### [YOUR OBJECTIVE]
The entries below are to be copied exactly, with every picture left out.

### [DATA SECTION]
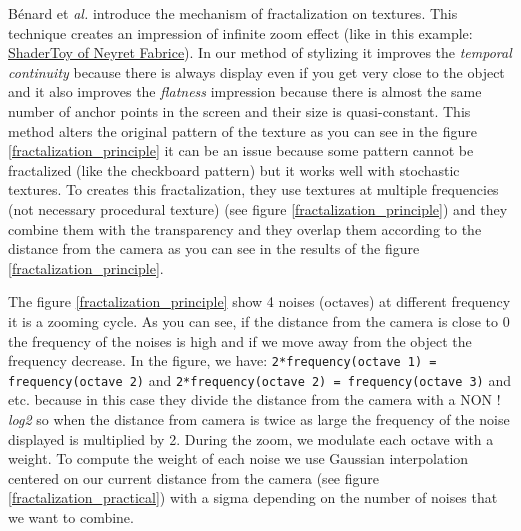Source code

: Bénard et \textit{al.}\cite{benard_dynamic_2010} introduce the mechanism of fractalization on textures. This technique creates an impression of infinite zoom effect (like in this example: \href{https://www.shadertoy.com/view/XlBXWw?fbclid=IwAR1fU2JxQzXtks1ZcmVmzrHiv646G8w2gWceeiV-UToeFkAFMQ2NecbsGGs}{ShaderToy of Neyret Fabrice}). In our method of stylizing it improves the \textit{temporal continuity} because there is always display even if you get very close to the object and it also improves the \textit{flatness} impression because there is almost the same number of anchor points in the screen and their size is quasi-constant. This method alters the original pattern of the texture as you can see in the figure \ref{fractalization_principle} it can be an issue because some pattern cannot be fractalized (like the checkboard pattern) but it works well with stochastic textures. To creates this fractalization, they use textures at multiple frequencies (not necessary procedural texture) (see figure \ref{fractalization_principle}) and they combine them with the transparency and they overlap them according to the distance from the camera as you can see in the results of the figure \ref{fractalization_principle}. \newline


The figure \ref{fractalization_principle} show 4 noises (octaves) at different frequency it is a zooming cycle. As you can see, if the distance from the camera is close to 0 the frequency of the noises is high and if we move away from the object the frequency decrease. In the figure, we have: \texttt{2*frequency(octave 1) = frequency(octave 2)} and \texttt{2*frequency(octave 2) = frequency(octave 3)} and etc.  because in this case they divide the distance from the camera with a NON ! \textit{log2} so when the distance from camera is twice as large the frequency of the noise displayed is multiplied by 2. During the zoom, we modulate each octave with a weight. To compute the weight of each noise we use Gaussian interpolation centered on our current distance from the camera (see figure \ref{fractalization_practical}) with a sigma depending on the number of noises that we want to combine.








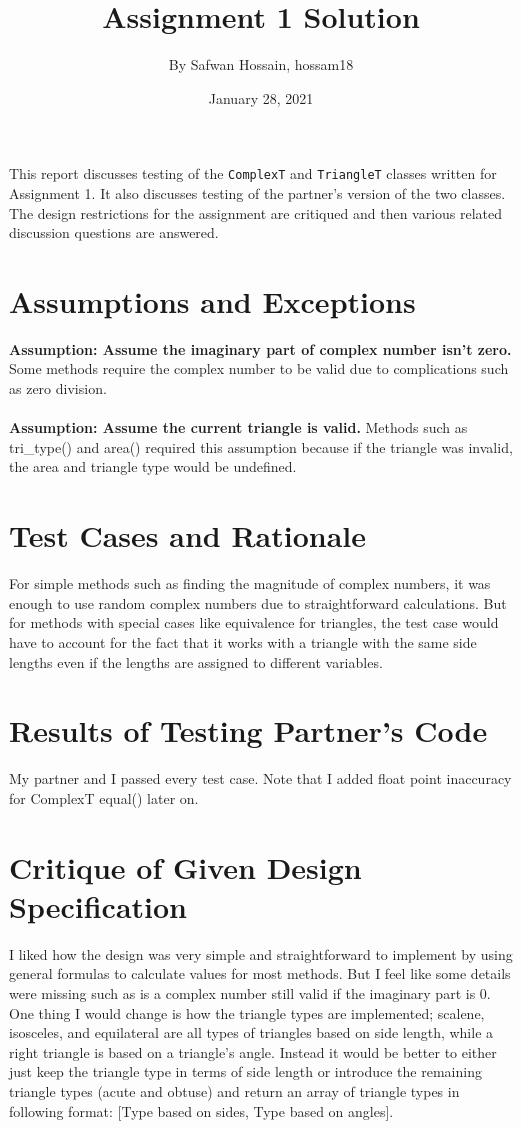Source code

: \documentclass[12pt]{article}
\title{Assignment 1 Solution}
\author{By Safwan Hossain, hossam18}
\date{January 28, 2021}
\begin{document}
\maketitle

This report discusses testing of the \verb|ComplexT| and \verb|TriangleT|
classes written for Assignment 1. It also discusses testing of the partner's
version of the two classes. The design restrictions for the assignment
are critiqued and then various related discussion questions are answered.

\section{Assumptions and Exceptions} \label{AssumptAndExcept}

\textbf{Assumption: Assume the imaginary part of complex number isn’t zero.} Some methods require the complex number to be valid due to complications such as zero division. \\ \\
\textbf{Assumption: Assume the current triangle is valid.} Methods such as tri\_type() and area() required this assumption because if the triangle was invalid, the area and triangle type would be undefined.

\section{Test Cases and Rationale} \label{Testing}

For simple methods such as finding the magnitude of complex numbers, it was enough to use random complex numbers due to straightforward calculations. But for methods with special cases like equivalence for triangles, the test case would have to account for the fact that it works with a triangle with the same side lengths even if the lengths are assigned to different variables. 

\section{Results of Testing Partner's Code}

My partner and I passed every test case. Note that I added float point inaccuracy for ComplexT equal() later on.

\section{Critique of Given Design Specification}
I liked how the design was very simple and straightforward to implement by using general formulas to calculate values for most methods. But I feel like some details were missing such as is a complex number still valid if the imaginary part is 0. One thing I would change is how the triangle types are implemented; scalene, isosceles, and equilateral are all types of triangles based on side length, while a right triangle is based on a triangle’s angle. Instead it would be better to either just keep the triangle type in terms of side length or introduce the remaining triangle types (acute and obtuse) and return an array of triangle types in following format: [Type based on sides, Type based on angles].
\end{document}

### [FINAL ANSWER]
Source code

: Bénard et \textit{al.}\cite{benard_dynamic_2010} introduce the mechanism of fractalization on textures. This technique creates an impression of infinite zoom effect (like in this example: \href{https://www.shadertoy.com/view/XlBXWw?fbclid=IwAR1fU2JxQzXtks1ZcmVmzrHiv646G8w2gWceeiV-UToeFkAFMQ2NecbsGGs}{ShaderToy of Neyret Fabrice}). In our method of stylizing it improves the \textit{temporal continuity} because there is always display even if you get very close to the object and it also improves the \textit{flatness} impression because there is almost the same number of anchor points in the screen and their size is quasi-constant. This method alters the original pattern of the texture as you can see in the figure \ref{fractalization_principle} it can be an issue because some pattern cannot be fractalized (like the checkboard pattern) but it works well with stochastic textures. To creates this fractalization, they use textures at multiple frequencies (not necessary procedural texture) (see figure \ref{fractalization_principle}) and they combine them with the transparency and they overlap them according to the distance from the camera as you can see in the results of the figure \ref{fractalization_principle}. \newline


The figure \ref{fractalization_principle} show 4 noises (octaves) at different frequency it is a zooming cycle. As you can see, if the distance from the camera is close to 0 the frequency of the noises is high and if we move away from the object the frequency decrease. In the figure, we have: \texttt{2*frequency(octave 1) = frequency(octave 2)} and \texttt{2*frequency(octave 2) = frequency(octave 3)} and etc.  because in this case they divide the distance from the camera with a NON ! \textit{log2} so when the distance from camera is twice as large the frequency of the noise displayed is multiplied by 2. During the zoom, we modulate each octave with a weight. To compute the weight of each noise we use Gaussian interpolation centered on our current distance from the camera (see figure \ref{fractalization_practical}) with a sigma depending on the number of noises that we want to combine.








Source code

: \documentclass[12pt]{article}
\title{Assignment 1 Solution}
\author{By Safwan Hossain, hossam18}
\date{January 28, 2021}
\begin{document}
\maketitle

This report discusses testing of the \verb|ComplexT| and \verb|TriangleT|
classes written for Assignment 1. It also discusses testing of the partner's
version of the two classes. The design restrictions for the assignment
are critiqued and then various related discussion questions are answered.

\section{Assumptions and Exceptions} \label{AssumptAndExcept}

\textbf{Assumption: Assume the imaginary part of complex number isn’t zero.} Some methods require the complex number to be valid due to complications such as zero division. \\ \\
\textbf{Assumption: Assume the current triangle is valid.} Methods such as tri\_type() and area() required this assumption because if the triangle was invalid, the area and triangle type would be undefined.

\section{Test Cases and Rationale} \label{Testing}

For simple methods such as finding the magnitude of complex numbers, it was enough to use random complex numbers due to straightforward calculations. But for methods with special cases like equivalence for triangles, the test case would have to account for the fact that it works with a triangle with the same side lengths even if the lengths are assigned to different variables. 

\section{Results of Testing Partner's Code}

My partner and I passed every test case. Note that I added float point inaccuracy for ComplexT equal() later on.

\section{Critique of Given Design Specification}
I liked how the design was very simple and straightforward to implement by using general formulas to calculate values for most methods. But I feel like some details were missing such as is a complex number still valid if the imaginary part is 0. One thing I would change is how the triangle types are implemented; scalene, isosceles, and equilateral are all types of triangles based on side length, while a right triangle is based on a triangle’s angle. Instead it would be better to either just keep the triangle type in terms of side length or introduce the remaining triangle types (acute and obtuse) and return an array of triangle types in following format: [Type based on sides, Type based on angles].
\end{document}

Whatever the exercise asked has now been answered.